Abstract
Leukemia is the most common type of childhood cancer. It accounts for about 30% of all malignancies in children and adolescents less than 14 years of age. Acute myeloid leukemia (AML) accounts for one-fourth of acute childhood leukemias and is considered a leading cause of death in the pediatric population with an overall 5-year survival of 65% and relapse rates approaching 40-50%. AML stem cells are believed to be the source of AML relapse, thus new molecular therapies targeting AML stem cells are urgently needed to lower risk of relapse and improve clinical outcomes.

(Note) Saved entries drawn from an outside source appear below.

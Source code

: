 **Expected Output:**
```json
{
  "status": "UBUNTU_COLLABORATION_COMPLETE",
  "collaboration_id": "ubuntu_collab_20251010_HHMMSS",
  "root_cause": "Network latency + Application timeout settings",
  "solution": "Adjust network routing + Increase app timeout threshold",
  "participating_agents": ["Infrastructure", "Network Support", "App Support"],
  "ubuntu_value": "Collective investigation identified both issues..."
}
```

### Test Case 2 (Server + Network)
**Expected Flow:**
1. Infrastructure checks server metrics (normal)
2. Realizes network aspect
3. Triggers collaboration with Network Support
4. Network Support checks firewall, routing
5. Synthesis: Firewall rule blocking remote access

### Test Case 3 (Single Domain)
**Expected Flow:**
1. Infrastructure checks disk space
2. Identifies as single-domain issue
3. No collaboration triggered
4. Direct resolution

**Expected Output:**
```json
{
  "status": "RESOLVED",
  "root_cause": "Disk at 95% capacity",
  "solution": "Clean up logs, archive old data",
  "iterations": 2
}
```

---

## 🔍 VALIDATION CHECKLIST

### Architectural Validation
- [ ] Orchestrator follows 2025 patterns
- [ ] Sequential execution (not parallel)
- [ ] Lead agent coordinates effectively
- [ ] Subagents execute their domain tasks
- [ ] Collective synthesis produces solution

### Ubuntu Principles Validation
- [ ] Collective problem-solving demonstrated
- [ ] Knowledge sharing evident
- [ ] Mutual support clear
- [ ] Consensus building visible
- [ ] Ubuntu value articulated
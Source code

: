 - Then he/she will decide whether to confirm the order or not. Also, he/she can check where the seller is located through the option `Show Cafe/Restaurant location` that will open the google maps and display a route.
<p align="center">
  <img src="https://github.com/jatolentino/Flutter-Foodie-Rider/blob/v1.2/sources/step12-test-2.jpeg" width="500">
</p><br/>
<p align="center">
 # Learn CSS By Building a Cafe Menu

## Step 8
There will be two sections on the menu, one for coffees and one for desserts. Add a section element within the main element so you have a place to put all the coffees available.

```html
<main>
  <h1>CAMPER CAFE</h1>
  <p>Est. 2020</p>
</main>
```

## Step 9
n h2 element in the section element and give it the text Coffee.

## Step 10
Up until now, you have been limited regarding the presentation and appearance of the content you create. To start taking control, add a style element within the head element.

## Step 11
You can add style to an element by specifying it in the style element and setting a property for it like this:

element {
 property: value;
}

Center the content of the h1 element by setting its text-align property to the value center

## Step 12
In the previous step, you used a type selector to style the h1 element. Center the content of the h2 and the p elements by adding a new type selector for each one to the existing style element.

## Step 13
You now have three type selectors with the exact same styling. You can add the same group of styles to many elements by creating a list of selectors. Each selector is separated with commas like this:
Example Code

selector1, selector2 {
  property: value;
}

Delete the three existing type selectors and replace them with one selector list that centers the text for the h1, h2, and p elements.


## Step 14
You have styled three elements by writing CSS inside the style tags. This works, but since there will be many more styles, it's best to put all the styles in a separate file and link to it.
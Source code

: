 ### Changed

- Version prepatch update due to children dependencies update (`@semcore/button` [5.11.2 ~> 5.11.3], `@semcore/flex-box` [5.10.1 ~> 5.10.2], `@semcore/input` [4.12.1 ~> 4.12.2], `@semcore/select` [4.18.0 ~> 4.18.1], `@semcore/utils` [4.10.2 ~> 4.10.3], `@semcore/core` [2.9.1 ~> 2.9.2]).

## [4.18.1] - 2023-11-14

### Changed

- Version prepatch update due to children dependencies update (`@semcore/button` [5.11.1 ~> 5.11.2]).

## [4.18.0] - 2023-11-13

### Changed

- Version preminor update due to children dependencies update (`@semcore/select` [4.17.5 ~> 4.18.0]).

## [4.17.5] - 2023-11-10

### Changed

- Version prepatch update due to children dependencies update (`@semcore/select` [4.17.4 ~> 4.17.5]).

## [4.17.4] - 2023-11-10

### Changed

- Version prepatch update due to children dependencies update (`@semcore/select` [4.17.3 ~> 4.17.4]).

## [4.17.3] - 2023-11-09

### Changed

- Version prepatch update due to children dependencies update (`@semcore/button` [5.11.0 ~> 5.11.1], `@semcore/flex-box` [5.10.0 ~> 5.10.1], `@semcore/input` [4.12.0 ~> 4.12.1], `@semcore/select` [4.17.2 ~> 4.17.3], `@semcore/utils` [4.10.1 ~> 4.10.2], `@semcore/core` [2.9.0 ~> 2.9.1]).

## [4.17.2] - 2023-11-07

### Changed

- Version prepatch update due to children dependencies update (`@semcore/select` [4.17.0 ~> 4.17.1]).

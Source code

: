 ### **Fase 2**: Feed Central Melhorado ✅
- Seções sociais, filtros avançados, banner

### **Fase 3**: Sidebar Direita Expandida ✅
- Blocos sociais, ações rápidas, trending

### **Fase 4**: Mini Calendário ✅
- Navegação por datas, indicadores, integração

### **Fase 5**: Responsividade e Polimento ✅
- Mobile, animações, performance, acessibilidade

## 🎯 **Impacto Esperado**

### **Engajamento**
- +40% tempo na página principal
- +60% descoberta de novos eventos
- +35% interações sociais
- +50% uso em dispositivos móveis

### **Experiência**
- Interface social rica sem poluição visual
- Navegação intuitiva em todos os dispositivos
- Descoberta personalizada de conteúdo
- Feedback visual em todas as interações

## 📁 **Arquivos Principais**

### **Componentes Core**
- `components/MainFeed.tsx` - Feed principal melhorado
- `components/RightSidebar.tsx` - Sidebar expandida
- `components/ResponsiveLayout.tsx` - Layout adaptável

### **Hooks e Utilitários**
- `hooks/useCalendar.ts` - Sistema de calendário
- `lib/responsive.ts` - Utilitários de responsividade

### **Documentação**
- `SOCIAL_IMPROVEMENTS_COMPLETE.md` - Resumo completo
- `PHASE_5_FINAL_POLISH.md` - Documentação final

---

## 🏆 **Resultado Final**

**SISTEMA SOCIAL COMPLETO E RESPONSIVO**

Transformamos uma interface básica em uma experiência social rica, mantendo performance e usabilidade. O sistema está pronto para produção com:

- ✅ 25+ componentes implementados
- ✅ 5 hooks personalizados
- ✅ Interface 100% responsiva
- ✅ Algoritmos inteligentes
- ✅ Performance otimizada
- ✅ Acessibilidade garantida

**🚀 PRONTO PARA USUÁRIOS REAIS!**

The rate of ribosome production controls cell growth and proliferation. RNA polymerase (Pol I), which is upregulated in acute myeloid leukemia (AML), transcribes ribosomal DNA, regulating ribosome production. CX-5461 is a novel inhibitor of Pol I transcription and has shown therapeutic efficacy in hematological cancers with minimal effect on normal cells. Recent evidence suggests that CX-5461 exerts its antitumor activity by blocking DNA replication forks and inducing DNA single strand breaks, leading to ATR activation and G2/M cell cycle arrest (Xu H, et al. Nat Commun. 2017;8:14432), representing a novel mechanism of resistance to this promising antitumor agent. Therefore, we hypothesized that targeting ATR using its selective inhibitor AZD-6738 would abolish CX-5461-induced G2 cell cycle checkpoint activation, preventing repair of damaged DNA, leading to more DNA damage and cell death.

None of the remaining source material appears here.